What to work on | Reproduce the data exactly.
Start of Block
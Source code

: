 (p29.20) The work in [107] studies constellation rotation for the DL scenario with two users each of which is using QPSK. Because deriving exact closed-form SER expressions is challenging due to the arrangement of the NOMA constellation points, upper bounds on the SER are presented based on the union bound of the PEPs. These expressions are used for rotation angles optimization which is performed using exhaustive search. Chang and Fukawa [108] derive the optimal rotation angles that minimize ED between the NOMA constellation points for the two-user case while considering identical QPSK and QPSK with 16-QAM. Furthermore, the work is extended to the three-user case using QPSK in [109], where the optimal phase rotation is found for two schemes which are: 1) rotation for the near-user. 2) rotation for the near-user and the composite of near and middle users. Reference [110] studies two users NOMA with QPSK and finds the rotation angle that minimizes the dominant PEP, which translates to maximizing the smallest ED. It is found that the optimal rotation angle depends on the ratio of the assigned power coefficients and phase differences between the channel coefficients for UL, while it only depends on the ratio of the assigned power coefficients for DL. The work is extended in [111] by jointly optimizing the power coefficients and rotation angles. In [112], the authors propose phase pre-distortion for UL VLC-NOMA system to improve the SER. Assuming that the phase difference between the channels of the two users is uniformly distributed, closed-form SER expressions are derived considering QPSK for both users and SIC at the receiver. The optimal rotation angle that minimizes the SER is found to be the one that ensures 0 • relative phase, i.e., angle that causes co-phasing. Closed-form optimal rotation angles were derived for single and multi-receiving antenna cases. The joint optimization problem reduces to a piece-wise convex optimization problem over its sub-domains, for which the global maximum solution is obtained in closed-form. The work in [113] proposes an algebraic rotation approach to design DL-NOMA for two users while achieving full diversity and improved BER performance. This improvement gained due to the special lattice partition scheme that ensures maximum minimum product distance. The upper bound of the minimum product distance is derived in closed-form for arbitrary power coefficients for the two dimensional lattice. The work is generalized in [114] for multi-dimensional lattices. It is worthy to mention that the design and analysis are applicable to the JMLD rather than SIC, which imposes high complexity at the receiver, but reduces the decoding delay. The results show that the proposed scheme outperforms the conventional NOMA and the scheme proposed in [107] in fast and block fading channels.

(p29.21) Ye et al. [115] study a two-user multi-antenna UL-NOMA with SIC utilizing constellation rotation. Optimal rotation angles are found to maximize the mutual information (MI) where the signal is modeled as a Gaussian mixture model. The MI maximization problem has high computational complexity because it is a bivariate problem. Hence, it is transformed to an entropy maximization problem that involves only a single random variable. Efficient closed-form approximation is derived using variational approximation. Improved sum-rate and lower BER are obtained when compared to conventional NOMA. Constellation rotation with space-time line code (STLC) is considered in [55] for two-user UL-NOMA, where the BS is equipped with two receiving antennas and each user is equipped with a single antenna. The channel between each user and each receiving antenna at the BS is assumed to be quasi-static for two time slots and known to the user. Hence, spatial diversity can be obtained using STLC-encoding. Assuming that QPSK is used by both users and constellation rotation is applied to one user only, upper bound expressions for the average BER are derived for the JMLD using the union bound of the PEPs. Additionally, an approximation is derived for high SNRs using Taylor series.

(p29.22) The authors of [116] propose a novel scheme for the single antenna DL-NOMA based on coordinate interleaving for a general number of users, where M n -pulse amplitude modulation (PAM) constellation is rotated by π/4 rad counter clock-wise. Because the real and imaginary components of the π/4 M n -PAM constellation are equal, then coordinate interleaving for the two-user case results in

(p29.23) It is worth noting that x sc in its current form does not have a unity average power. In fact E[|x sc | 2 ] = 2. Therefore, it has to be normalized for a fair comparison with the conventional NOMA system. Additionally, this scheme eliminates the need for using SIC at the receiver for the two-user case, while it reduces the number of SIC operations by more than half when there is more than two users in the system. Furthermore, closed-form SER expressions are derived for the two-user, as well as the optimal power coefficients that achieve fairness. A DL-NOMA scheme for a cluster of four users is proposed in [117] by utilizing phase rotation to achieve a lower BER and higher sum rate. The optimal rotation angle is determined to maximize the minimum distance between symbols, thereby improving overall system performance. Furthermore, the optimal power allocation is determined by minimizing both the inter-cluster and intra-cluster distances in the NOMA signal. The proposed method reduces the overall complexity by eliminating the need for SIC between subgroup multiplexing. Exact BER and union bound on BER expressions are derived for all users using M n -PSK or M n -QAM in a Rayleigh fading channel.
End of Block
Task answer |
Source code

: (p29.20) The work in [107] studies constellation rotation for the DL scenario with two users each of which is using QPSK. Because deriving exact closed-form SER expressions is challenging due to the arrangement of the NOMA constellation points, upper bounds on the SER are presented based on the union bound of the PEPs. These expressions are used for rotation angles optimization which is performed using exhaustive search. Chang and Fukawa [108] derive the optimal rotation angles that minimize ED between the NOMA constellation points for the two-user case while considering identical QPSK and QPSK with 16-QAM. Furthermore, the work is extended to the three-user case using QPSK in [109], where the optimal phase rotation is found for two schemes which are: 1) rotation for the near-user. 2) rotation for the near-user and the composite of near and middle users. Reference [110] studies two users NOMA with QPSK and finds the rotation angle that minimizes the dominant PEP, which translates to maximizing the smallest ED. It is found that the optimal rotation angle depends on the ratio of the assigned power coefficients and phase differences between the channel coefficients for UL, while it only depends on the ratio of the assigned power coefficients for DL. The work is extended in [111] by jointly optimizing the power coefficients and rotation angles. In [112], the authors propose phase pre-distortion for UL VLC-NOMA system to improve the SER. Assuming that the phase difference between the channels of the two users is uniformly distributed, closed-form SER expressions are derived considering QPSK for both users and SIC at the receiver. The optimal rotation angle that minimizes the SER is found to be the one that ensures 0 • relative phase, i.e., angle that causes co-phasing. Closed-form optimal rotation angles were derived for single and multi-receiving antenna cases. The joint optimization problem reduces to a piece-wise convex optimization problem over its sub-domains, for which the global maximum solution is obtained in closed-form. The work in [113] proposes an algebraic rotation approach to design DL-NOMA for two users while achieving full diversity and improved BER performance. This improvement gained due to the special lattice partition scheme that ensures maximum minimum product distance. The upper bound of the minimum product distance is derived in closed-form for arbitrary power coefficients for the two dimensional lattice. The work is generalized in [114] for multi-dimensional lattices. It is worthy to mention that the design and analysis are applicable to the JMLD rather than SIC, which imposes high complexity at the receiver, but reduces the decoding delay. The results show that the proposed scheme outperforms the conventional NOMA and the scheme proposed in [107] in fast and block fading channels.

(p29.21) Ye et al. [115] study a two-user multi-antenna UL-NOMA with SIC utilizing constellation rotation. Optimal rotation angles are found to maximize the mutual information (MI) where the signal is modeled as a Gaussian mixture model. The MI maximization problem has high computational complexity because it is a bivariate problem. Hence, it is transformed to an entropy maximization problem that involves only a single random variable. Efficient closed-form approximation is derived using variational approximation. Improved sum-rate and lower BER are obtained when compared to conventional NOMA. Constellation rotation with space-time line code (STLC) is considered in [55] for two-user UL-NOMA, where the BS is equipped with two receiving antennas and each user is equipped with a single antenna. The channel between each user and each receiving antenna at the BS is assumed to be quasi-static for two time slots and known to the user. Hence, spatial diversity can be obtained using STLC-encoding. Assuming that QPSK is used by both users and constellation rotation is applied to one user only, upper bound expressions for the average BER are derived for the JMLD using the union bound of the PEPs. Additionally, an approximation is derived for high SNRs using Taylor series.

(p29.22) The authors of [116] propose a novel scheme for the single antenna DL-NOMA based on coordinate interleaving for a general number of users, where M n -pulse amplitude modulation (PAM) constellation is rotated by π/4 rad counter clock-wise. Because the real and imaginary components of the π/4 M n -PAM constellation are equal, then coordinate interleaving for the two-user case results in

(p29.23) It is worth noting that x sc in its current form does not have a unity average power. In fact E[|x sc | 2 ] = 2. Therefore, it has to be normalized for a fair comparison with the conventional NOMA system. Additionally, this scheme eliminates the need for using SIC at the receiver for the two-user case, while it reduces the number of SIC operations by more than half when there is more than two users in the system. Furthermore, closed-form SER expressions are derived for the two-user, as well as the optimal power coefficients that achieve fairness. A DL-NOMA scheme for a cluster of four users is proposed in [117] by utilizing phase rotation to achieve a lower BER and higher sum rate. The optimal rotation angle is determined to maximize the minimum distance between symbols, thereby improving overall system performance. Furthermore, the optimal power allocation is determined by minimizing both the inter-cluster and intra-cluster distances in the NOMA signal. The proposed method reduces the overall complexity by eliminating the need for SIC between subgroup multiplexing. Exact BER and union bound on BER expressions are derived for all users using M n -PSK or M n -QAM in a Rayleigh fading channel.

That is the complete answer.